But I got home and, pursuant to the new personal budget (The vacation was very expensive) I took a walk to the store and purchased food-items that I could eat all week. Nice weather and got some fruits and meat. Yeah, that food group. Cooked up a piece of some kind of lean pork and had two delicious Fosters. Well, I’m unused to the cooking and eating thing in my more efficient than efficiency apartment and first I undercooked the meat, then spilt meat juice (man, that sounds like a line from a gay porno) from the plate onto my couch-duvet (whatever that might be? The fact that I can type “couch-duvet” without vomiting makes me wonder if I am growing ovaries as I type?), and finally kicked over the second Fosters.

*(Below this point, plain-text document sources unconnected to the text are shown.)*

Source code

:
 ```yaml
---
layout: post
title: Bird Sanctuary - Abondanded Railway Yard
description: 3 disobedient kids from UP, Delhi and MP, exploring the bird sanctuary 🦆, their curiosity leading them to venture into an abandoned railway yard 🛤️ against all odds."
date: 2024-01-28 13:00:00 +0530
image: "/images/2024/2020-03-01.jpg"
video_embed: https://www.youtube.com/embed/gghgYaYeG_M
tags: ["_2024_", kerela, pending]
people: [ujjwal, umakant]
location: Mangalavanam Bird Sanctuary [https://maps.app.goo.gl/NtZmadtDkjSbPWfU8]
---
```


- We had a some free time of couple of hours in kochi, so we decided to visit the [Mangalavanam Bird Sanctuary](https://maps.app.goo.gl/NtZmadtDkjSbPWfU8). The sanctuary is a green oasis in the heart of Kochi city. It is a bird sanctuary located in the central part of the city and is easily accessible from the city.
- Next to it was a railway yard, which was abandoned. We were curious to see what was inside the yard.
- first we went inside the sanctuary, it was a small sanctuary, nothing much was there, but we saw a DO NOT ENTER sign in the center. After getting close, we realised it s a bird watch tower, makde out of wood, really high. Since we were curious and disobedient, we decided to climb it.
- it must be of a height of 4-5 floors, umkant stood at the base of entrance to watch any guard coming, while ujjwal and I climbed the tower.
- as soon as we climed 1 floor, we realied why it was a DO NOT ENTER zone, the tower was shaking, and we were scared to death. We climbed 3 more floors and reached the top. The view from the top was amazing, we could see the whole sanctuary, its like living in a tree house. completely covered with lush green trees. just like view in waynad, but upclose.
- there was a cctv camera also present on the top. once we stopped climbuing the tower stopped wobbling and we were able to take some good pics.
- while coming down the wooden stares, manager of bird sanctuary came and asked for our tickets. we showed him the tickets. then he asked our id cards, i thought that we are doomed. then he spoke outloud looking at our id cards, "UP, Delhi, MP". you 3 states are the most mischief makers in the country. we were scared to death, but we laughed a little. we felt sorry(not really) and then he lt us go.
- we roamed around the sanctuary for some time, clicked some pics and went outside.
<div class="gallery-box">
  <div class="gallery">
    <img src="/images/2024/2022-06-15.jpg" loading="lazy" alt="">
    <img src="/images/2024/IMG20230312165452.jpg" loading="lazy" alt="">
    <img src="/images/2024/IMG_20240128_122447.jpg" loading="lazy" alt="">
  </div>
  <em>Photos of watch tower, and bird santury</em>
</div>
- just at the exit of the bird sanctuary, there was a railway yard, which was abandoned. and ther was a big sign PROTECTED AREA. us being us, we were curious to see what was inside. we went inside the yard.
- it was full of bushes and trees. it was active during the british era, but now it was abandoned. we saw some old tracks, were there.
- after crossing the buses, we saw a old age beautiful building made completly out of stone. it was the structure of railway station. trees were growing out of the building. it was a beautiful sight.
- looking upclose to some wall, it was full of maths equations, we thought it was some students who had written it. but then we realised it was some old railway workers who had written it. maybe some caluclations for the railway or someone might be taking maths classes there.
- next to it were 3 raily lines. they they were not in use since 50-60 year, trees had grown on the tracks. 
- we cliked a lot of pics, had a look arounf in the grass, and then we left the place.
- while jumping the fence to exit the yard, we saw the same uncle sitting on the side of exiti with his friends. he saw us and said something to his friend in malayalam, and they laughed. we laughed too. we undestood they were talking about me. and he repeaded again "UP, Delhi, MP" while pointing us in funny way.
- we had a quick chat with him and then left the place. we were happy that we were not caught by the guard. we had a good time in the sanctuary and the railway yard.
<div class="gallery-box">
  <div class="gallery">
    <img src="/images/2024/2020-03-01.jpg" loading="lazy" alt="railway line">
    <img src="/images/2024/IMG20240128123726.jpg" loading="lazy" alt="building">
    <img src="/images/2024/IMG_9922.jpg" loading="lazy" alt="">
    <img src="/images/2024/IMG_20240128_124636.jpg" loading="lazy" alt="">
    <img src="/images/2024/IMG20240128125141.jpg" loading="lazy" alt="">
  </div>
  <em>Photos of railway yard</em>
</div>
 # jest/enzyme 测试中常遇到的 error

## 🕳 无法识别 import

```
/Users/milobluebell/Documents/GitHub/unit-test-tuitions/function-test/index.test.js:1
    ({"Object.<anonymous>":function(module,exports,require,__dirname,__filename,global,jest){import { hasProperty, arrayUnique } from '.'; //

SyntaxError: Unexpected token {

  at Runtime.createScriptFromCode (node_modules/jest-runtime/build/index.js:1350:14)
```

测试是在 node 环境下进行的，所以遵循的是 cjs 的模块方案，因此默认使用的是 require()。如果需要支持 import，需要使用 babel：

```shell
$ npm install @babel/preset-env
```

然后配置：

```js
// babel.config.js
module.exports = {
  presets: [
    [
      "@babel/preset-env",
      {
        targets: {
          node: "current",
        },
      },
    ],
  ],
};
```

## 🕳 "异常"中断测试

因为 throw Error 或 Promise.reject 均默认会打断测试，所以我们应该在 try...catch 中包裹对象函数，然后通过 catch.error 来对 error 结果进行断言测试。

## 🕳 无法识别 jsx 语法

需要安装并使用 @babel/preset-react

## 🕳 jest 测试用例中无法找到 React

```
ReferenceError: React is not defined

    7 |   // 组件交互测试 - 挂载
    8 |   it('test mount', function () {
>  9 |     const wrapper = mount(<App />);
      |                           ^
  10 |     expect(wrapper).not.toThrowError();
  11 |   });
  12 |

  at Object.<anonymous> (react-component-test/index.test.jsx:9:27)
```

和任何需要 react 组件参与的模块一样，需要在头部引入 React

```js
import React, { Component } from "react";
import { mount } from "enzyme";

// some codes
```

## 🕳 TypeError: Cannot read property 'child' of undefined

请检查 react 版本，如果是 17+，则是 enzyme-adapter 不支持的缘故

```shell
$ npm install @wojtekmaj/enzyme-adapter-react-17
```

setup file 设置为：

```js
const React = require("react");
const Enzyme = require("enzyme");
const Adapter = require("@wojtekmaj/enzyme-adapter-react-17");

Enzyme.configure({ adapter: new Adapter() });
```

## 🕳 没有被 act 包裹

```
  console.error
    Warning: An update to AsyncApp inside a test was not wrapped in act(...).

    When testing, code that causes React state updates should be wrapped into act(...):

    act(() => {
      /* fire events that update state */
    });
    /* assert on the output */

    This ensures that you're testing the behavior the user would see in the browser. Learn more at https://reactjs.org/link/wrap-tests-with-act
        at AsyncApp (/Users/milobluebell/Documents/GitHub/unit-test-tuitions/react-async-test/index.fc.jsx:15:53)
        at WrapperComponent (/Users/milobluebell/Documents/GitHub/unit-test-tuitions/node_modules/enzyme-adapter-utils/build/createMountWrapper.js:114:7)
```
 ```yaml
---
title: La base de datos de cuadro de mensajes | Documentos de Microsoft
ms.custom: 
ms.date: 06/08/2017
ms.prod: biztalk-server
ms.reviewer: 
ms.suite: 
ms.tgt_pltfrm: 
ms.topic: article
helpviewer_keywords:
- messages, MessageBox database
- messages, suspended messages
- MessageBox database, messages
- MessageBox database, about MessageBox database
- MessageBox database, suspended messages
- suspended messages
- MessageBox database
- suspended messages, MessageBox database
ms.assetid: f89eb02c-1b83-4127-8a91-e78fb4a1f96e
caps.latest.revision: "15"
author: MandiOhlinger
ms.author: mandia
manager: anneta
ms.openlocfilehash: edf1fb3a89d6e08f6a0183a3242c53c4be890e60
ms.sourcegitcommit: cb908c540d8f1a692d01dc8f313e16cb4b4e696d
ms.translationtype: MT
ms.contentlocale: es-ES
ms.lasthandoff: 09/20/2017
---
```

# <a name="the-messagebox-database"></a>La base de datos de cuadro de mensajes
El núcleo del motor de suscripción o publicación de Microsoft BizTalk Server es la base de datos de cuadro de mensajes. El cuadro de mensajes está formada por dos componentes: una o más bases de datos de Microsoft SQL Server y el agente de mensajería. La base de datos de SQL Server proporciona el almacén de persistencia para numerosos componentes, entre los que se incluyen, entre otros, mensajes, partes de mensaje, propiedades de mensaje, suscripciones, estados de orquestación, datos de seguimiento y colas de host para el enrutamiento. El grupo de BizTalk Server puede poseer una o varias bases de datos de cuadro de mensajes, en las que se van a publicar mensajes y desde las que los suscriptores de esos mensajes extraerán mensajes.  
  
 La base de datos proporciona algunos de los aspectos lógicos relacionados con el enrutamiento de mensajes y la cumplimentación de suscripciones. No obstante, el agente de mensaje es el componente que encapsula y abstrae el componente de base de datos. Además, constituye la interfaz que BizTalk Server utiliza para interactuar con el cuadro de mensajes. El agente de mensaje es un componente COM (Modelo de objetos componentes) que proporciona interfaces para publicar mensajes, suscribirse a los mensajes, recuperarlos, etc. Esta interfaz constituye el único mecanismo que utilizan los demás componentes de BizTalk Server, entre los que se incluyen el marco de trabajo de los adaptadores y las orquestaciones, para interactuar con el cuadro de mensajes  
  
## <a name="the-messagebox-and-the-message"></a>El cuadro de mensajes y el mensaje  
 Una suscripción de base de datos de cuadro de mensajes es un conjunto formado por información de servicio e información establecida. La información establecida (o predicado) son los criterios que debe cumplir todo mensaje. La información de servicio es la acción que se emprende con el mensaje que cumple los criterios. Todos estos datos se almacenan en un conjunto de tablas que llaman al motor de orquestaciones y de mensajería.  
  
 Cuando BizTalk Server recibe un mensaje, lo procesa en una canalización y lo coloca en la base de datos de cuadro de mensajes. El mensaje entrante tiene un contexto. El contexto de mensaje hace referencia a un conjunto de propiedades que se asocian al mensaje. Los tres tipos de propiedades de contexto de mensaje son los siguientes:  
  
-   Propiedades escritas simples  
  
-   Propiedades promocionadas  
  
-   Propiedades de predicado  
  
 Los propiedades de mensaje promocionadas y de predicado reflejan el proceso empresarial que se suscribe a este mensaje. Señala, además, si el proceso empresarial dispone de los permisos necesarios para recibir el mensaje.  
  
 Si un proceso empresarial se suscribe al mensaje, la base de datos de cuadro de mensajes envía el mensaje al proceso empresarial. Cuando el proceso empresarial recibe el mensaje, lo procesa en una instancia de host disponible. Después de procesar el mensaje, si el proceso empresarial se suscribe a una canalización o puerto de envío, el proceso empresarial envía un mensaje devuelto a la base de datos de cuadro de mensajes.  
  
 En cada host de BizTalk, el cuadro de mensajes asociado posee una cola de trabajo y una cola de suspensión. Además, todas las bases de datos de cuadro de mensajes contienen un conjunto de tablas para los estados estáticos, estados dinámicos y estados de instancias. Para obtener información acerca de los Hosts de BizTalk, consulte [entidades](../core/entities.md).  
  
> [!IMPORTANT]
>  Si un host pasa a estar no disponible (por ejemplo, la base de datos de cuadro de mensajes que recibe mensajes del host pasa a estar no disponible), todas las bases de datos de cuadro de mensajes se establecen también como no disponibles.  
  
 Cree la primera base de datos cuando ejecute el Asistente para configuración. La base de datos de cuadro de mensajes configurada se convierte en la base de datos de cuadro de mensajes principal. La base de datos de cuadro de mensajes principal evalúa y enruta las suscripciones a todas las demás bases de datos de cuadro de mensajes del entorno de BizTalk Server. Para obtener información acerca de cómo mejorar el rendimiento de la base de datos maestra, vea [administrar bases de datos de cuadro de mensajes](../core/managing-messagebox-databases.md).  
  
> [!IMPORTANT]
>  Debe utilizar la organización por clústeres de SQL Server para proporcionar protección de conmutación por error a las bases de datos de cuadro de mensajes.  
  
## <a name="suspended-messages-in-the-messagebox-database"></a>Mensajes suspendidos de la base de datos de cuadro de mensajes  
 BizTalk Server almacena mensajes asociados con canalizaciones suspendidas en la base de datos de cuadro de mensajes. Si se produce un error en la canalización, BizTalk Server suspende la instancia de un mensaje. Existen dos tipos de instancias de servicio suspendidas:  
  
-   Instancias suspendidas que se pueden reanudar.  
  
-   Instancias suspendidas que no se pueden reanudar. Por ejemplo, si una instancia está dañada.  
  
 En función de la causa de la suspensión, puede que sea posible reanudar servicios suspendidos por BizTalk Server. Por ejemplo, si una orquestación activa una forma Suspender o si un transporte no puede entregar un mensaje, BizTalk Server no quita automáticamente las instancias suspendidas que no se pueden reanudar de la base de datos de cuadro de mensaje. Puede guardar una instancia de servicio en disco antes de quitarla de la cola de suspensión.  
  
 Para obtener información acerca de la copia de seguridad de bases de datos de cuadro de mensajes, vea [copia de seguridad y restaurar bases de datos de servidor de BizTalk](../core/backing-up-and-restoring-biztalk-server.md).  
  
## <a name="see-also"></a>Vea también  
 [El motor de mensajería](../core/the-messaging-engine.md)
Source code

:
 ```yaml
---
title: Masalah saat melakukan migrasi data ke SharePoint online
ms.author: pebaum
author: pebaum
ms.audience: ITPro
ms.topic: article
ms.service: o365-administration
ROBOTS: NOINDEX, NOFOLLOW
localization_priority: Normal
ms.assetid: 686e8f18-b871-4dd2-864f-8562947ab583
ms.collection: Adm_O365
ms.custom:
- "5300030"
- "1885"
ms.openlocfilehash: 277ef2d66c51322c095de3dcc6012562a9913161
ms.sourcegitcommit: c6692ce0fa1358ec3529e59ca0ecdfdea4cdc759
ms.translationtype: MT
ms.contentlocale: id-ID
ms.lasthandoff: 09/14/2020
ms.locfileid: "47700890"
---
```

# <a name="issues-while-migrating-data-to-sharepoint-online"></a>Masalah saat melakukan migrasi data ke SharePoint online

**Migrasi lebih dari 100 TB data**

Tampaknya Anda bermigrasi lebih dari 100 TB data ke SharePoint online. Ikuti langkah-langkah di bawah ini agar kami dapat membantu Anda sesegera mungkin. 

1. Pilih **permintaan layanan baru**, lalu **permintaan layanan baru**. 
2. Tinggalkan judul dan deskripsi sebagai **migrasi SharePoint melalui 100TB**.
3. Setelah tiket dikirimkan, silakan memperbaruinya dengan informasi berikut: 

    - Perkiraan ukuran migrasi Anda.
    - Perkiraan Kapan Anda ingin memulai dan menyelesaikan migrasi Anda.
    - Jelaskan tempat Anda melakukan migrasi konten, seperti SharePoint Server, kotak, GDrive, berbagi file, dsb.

Still, the combination of beer, meat, and “House” on the Tebelision? I just got that “good all over” feeling that work keeps trying to kill.
Also had finished my latest of round paper markup on the thesis.. this something I have been avoiding for a fortnight (crap, can a guy grow a THIRD ovary?). Other than rewriting the first two pages, I think I did the last structural changes. This was in the 10 pages imported from my first paper on The Author and it had never been a complete fit as it had been written for different purposes. But this look made it fit and I got about 20 pages of changes typed in. I think that one more go round will mean I can pass this on to others to critique. After that it would just be format of paper and sources.
And “Loveline” to end the evening! This fine show brings me news from the outside world. I am not the cruelest boyfriend in the world! There are men with smaller dicks than me! I did not set the land-speed record for premature ejaculation! My addictions are minor compared to the idiots who call Loveline!
Now I will drink some whiskey, and masturbate for 13 seconds while dreaming of beating the BAG.
Now that, my delicate friends, is an evening.